Study reveals rapid evolution and global spread of Pseudomonas aeruginosa

A new study has found that Pseudomonas aeruginosa — an environmental bacterium that can cause devastating multidrug-resistant infections, especially in people with underlying lung disease — evolved rapidly and then spread around the world over the past 200 years, likely driven by changes in human behavior.

The job will appear in the journal Science.

P. aeruginosa is responsible for more than 500,000 deaths annually worldwide, of which more than 300,000 are associated with antimicrobial resistance (AMR). People with conditions such as COPD (smoking-related lung damage), cystic fibrosis (CF) and non-CF bronchiectasis are particularly susceptible.

How P. aeruginosa evolved from an environmental organism to a specialized human pathogen was previously unknown. To investigate, an international team led by scientists from the University of Cambridge examined DNA data from nearly 10,000 samples collected from infected individuals, animals and environments around the world.

By mapping the data, the team was able to create phylogenetic trees – “family trees” – that show how the bacteria in the samples are related. Remarkably, they found that nearly seven out of ten infections are caused by just 21 genetic clones, or “branches” of the family tree, that evolved rapidly (by acquiring new genes from neighboring bacteria) and then spread around the world over the past 200 years.

This spread most likely occurred as a result of humans starting to live in densely populated areas where polluted air made our lungs more susceptible to infection and where there were more opportunities for infections to spread.

These epidemic clones have an intrinsic preference for infecting certain types of patients, with some preferring CF patients and others non-CF individuals. It turns out that the bacteria can take advantage of a previously unknown immune defect in people with CF, allowing them to survive in macrophages. Macrophages are cells that “eat” invading organisms, breaking them down and preventing the spread of infection. But a previously unknown flaw in the immune system of CF patients means that once a macrophage has ingested P. aeruginosa, it is unable to get rid of it.

After lung infection, these bacteria evolve in different ways to become even more specialized for the particular lung environment. As a result, certain clones may be transmitted in CF patients and other clones in non-CF patients, but almost never between CF and non-CF patient groups.

Professor Andres Floto, director of the UK Cystic Fibrosis Innovation Hub at the University of Cambridge and Royal Papworth Hospital NHS Foundation Trust, and lead author of the study, said: “Our Pseudomonas research has taught us new things about the biology of cystic fibrosis and revealed important ways in which we might be able to improve immunity against invading bacteria in these and potentially other conditions.

“From a clinical perspective, this study revealed important information about Pseudomonas. The focus has always been on how easily this infection can spread among CF patients, but we have shown that it can spread with alarming ease among other patients. This has a very important implications for infection control in hospitals where it is not uncommon for an infected individual to be in an open ward with someone potentially very vulnerable.

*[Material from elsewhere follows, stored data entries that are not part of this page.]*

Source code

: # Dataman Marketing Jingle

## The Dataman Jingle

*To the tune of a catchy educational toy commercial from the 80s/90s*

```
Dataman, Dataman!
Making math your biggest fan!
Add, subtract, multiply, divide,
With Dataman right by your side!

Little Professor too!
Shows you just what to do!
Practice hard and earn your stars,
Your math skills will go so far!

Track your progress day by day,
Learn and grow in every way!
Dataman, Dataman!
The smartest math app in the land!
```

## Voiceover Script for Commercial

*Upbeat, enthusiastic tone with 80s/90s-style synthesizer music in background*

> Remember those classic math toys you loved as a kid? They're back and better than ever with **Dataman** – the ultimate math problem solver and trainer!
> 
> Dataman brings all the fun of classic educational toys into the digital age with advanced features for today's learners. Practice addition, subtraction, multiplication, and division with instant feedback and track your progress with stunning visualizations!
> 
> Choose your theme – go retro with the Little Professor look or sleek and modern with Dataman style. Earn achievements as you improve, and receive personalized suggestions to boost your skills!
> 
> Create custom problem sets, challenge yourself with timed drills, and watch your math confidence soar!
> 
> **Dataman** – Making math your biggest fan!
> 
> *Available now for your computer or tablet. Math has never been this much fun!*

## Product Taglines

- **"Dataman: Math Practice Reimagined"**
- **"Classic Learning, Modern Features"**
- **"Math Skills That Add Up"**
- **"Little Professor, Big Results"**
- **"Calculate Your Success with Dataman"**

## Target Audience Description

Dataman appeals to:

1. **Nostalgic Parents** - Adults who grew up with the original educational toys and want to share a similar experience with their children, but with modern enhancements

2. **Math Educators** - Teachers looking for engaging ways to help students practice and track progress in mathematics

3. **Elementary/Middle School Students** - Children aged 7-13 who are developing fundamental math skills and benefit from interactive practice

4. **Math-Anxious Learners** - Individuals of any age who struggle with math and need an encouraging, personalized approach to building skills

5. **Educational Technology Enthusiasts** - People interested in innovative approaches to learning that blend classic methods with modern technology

“We are incredibly lucky at Royal Papworth Hospital where we have single rooms and we have developed and evaluated a new ventilation system that reduces airborne bacteria and protects all patients.”

Dr. Aaron Weimann, from the Victor Phillip Dahdaleh Heart & Lung Research Institute at the University of Cambridge and first author of the study, said: “It’s remarkable to see the speed at which these bacteria can evolve and become epidemic, and how they can specialize. indeed, for the specific lung setting, we need systematic, proactive screening of all at-risk patient groups to detect and hopefully prevent further epidemic clones.